Thomas Morton ha detto...

Stuart, non schernirti, tu SEI un complottista. Anzi, sei il complottista per antonomasia, quindi non arrabbiarti quando dico che lo sei. Quanto al resto, devo confessare che l'applicazione del principio di carità stavolta non è sufficiente a rendere intellegibile quel che vorresti dirmi.
Buona serata.
Thomas

stuarthwyman ha detto...

"Quanto al resto, devo confessare che l'applicazione del principio di carità stavolta non è sufficiente a rendere intellegibile quel che vorresti dirmi."

...ma dai!!!

"tu SEI un complottista"

Detto da te, l'epiteto acquisisce una molteplicità di significati paradossali!

...anche se mi dai la sensazione di essere tornato alle medie!

Non sono il primo a cui hai dato questa sensazione, vero?!

Buona serata a te
stuarthwyman

brain_use ha detto...

Non volevo dartela questa soddisfazione: so bene che il tuo unico scopo è trascinare quaggiù chiunque... ma se ti faccio la domanda su crono911, leggi ma non rispondi...

Quindi, da buon paggetto, mi piego a scriverti quaggiù.
Cogli l'occasione perchè dubito che si ripeterà.

Solo una, sola, semplicissima, elementare domanda, cui sono certo saprai rispondere.

Credi forse, con la tua diatriba infinita e vuota sulla letteralità della traduzione della frase di Lincoln di aver in qualsivoglia modo tolto un minimo di validità al saggio di Thomas Morton?
Lo credi davvero?

stuarthwyman ha detto...

Ciao "brain use", benvenuto quaggiù!

...spero che tu non sia venuto qui per convincermi che il "saggio" di thomas morton" abbia una qualche validità!!!

...con la mia "diatriba infinita e vuota sulla letteralità della traduzione della frase di Lincoln", ho cercato semplicemente di dare spazio a degli aspetti, non espliciti, dello scrivente!

Saluti
stuarthwyman

brain_use ha detto...

Onestamente Stuart, per quanto non dovrei, ti trovo simpatico.
Ma da qui a pensare di poterti convincere di alcunché... ;-)

No, non spero di convincerti, ma mi chiedo se quella è l'unica obiezione che muovi al saggio di Thomas.
Perchè se così fosse, convalideresti tu stesso la sua validità!

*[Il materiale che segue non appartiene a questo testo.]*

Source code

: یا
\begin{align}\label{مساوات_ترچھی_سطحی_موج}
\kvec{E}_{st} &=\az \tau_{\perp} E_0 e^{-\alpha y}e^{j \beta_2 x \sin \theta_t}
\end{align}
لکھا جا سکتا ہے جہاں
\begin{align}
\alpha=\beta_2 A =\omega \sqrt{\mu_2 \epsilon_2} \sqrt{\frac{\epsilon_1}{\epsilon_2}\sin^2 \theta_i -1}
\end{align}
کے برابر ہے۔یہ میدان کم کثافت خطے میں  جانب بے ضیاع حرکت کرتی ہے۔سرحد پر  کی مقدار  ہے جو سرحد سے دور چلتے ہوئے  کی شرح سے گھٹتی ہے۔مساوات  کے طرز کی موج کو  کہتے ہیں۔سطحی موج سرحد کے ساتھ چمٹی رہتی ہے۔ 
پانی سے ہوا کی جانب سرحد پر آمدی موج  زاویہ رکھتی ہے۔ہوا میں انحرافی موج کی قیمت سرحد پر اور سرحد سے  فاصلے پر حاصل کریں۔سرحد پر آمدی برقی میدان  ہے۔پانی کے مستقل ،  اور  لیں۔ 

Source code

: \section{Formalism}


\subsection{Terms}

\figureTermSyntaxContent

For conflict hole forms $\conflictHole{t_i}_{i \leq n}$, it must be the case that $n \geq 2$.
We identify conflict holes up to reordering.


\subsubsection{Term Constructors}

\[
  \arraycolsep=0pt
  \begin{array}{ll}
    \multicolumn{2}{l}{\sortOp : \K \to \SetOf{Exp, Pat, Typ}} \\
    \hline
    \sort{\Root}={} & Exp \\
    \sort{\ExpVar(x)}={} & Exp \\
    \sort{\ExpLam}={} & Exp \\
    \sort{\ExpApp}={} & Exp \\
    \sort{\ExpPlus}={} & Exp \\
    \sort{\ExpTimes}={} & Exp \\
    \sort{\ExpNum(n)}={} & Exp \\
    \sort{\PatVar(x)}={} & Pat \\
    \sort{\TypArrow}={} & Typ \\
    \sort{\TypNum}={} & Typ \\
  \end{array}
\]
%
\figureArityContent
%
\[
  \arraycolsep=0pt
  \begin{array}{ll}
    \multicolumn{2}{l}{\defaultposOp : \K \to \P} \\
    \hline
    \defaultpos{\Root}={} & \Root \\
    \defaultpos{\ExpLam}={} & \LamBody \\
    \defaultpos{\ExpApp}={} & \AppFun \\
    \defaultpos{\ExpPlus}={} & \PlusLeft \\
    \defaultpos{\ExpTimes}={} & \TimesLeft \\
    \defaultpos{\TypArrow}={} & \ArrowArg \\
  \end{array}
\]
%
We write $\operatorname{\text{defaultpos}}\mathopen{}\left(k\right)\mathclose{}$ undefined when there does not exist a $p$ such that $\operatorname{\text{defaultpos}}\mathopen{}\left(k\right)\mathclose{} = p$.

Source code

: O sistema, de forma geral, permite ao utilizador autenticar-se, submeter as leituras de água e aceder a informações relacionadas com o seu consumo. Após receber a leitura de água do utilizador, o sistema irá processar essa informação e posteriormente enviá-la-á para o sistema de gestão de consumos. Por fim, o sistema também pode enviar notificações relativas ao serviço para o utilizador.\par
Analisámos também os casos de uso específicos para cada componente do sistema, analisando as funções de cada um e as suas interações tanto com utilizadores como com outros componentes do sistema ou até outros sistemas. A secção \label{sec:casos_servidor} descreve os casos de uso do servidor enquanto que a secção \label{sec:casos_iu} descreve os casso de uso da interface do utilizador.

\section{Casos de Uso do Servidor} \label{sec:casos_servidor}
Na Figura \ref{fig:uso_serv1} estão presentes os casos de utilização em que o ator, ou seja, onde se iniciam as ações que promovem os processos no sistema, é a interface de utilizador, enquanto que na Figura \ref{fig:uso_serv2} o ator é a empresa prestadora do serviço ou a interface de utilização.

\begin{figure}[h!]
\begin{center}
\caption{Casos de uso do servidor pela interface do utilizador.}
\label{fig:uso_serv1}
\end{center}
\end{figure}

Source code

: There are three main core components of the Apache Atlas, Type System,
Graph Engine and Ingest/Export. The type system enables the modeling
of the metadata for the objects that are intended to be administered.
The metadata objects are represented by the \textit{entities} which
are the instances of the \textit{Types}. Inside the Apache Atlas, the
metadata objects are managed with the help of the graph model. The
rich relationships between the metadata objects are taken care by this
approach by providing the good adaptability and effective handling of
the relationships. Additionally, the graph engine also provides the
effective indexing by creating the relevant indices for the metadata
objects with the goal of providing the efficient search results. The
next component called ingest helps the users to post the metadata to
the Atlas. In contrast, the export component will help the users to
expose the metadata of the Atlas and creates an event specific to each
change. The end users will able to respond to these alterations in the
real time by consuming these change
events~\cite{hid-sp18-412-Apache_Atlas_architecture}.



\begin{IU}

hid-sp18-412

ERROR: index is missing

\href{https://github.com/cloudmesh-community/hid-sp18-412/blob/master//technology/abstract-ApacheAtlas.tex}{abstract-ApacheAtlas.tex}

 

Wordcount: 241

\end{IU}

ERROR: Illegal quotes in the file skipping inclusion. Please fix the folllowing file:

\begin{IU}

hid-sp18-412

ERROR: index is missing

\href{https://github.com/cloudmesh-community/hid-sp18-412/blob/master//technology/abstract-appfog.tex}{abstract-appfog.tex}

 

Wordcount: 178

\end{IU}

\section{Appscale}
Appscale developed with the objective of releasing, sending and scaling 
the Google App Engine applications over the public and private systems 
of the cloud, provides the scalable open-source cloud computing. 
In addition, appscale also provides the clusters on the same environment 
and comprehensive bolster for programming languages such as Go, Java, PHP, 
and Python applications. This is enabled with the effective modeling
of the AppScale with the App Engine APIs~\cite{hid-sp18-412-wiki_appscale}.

Ti pare?

stuarthwyman ha detto...

"Onestamente Stuart, per quanto non dovrei, ti trovo simpatico."

Ti rendi conto che è una gaffe questa?!!
Mi spieghi perchè non "dovresti trovarmi" a priori simpatico, dal momento che non ci conosciamo e come unico punto d'incontro abbiamo due opinioni differenti e diametralmente opposte di cui discutiamo su internet?

...forse che tu hai amici con i quali non dissenti mai dalle loro opinioni o viceversa?

Io non lo credo...

...per quanto dissenta da Thomas Morton, non lo posso ritenere antipatico perchè umanamente non lo conosco...

Dissento fortemente da ciò che lui ha scritto e le ragioni sono spiegate sia nel post che tra i commenti...

...non mi pare che se ho estrapolato un estratto dal suo scritto analizzandone il contenuto questo confermi quanto da lui detto successivamente!

...se mai ho dimostrato che le premesse sono già sbagliate in inizio...

Ma questi son miei punti di vista... non un qualcosa che obligatoriamente debba essere accettata indistintamente da tutti, "debunker" italiani compresi...

Ciao
stuarthwyman

brain_use ha detto...

Beh, Stuart, certo che dissento da alcune opinioni dei miei amici. E viceversa.
Ma i miei amici non usano nei miei confronti gli epiteti che usi tu: ecco perchè "dovresti" risultarmi antipatico a priori.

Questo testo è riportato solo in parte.